I've also just noted there's a TX/Reset button inside the transmitter, so I'm going to use that to see if I can't capture some decent data.

Cheers.

Transmitter module, branded Sontax (although I believe they're a Australian chinese goods importer, so probably oz specific)

Transmitter front

Transmitter back

Slightly skanky but working receiver... yes, it's bloody hot here, 41 degrees outside :(

Shell from the broken receiver that I pulled the receiver module from.

OK, apologies for replying to myself here, but have made some more progress, perhaps someone can help me here?

Using the code found here http://www.arduino.cc/playground/Code/InfraredReceivers I have managed to capture the data more accurately and using gnuplot I can get the following:

Output can be found here at the, the temp should read 34.0 degrees.

Source file for gnuplot is here: http://www.tom-george.com/wirelesstemp/take2.dat

If anyone can point me in the right direction for next steps I'd be very appreciative!

Cheers

Not sure if the code will be helpful, but something similar was posted on Practical Arduino: http://www.practicalarduino.com/projects/weather-station-receiver

As for what's being sent, why not just hook up the Arduino board to the transmitter pins.. since the Transmitter outputs TTL (from the looks of the RF kits), you should be able to hook up your RX on the Arduino, and just use Hypertrm or something of the sorts to read it.

Take the chip off the board, and just hook up the "data" to the TX on board. (yes the TX) And don't forget your grounds.. Then, just read data being output, and compare.

This will make sure you're not reading any random noise, which is what you get if you try reading without checksums, parity.. blah blah. :P

Thanks CaptainObvious - been trying to make some sense of the code in the project you linked to, to be honest, will need to learn a little more c coding to get a full understanding.

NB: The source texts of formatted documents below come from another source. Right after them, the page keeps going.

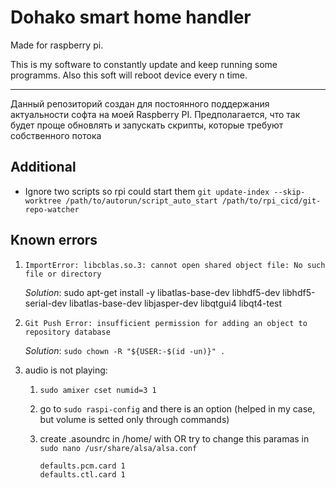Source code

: # Dohako smart home handler

Made for raspberry pi.

This is my software to constantly update and keep running some programms. Also this soft will reboot device every n time.

____

Данный репозиторий создан для постоянного поддержания актуальности софта на моей Raspberry PI. Предполагается, что так будет проще обновлять и запускать скрипты, которые требуют собственного потока

## Additional

* Ignore two scripts so rpi could start them
` git update-index --skip-worktree /path/to/autorun/script_auto_start /path/to/rpi_cicd/git-repo-watcher `

## Known errors

1. `ImportError: libcblas.so.3: cannot open shared object file: No such file or directory`

    *Solution*:
    sudo apt-get install -y libatlas-base-dev libhdf5-dev libhdf5-serial-dev libatlas-base-dev libjasper-dev  libqtgui4  libqt4-test

2. `Git Push Error: insufficient permission for adding an object to repository database`

    *Solution*:
    `sudo chown -R "${USER:-$(id -un)}" .`

3. audio is not playing:
    1) `sudo amixer cset numid=3 1`

    2) go to `sudo raspi-config` and there is an option (helped in my case, but volume is setted only through commands)

    3) create .asoundrc in /home/ with OR try to change this paramas in `sudo nano /usr/share/alsa/alsa.conf`

        ``` .txt
        defaults.pcm.card 1
        defaults.ctl.card 1
        ```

I just started playing around with using the software serial library trying to read out data received from the receiver data pin (I will get to disassembling the transmitter but that will have to come second as my wife uses the outside temp reading all the time and would kill me if I break it :) )

Is there value in using the software serial library? if so, any idea what would be a good baud rate to chose? I started with 1200 and can see data when I push the sync button on the transmitter however not really sure how to output/capture the data for analysis - seems the softwareserial read() method pulls a character off the line which might be incorrect?

I was hoping to generate a bunch of capture strings and then anaylse for similarity and/or changes that might help me work out the current temp.

Am I just being too optimistic with this approach?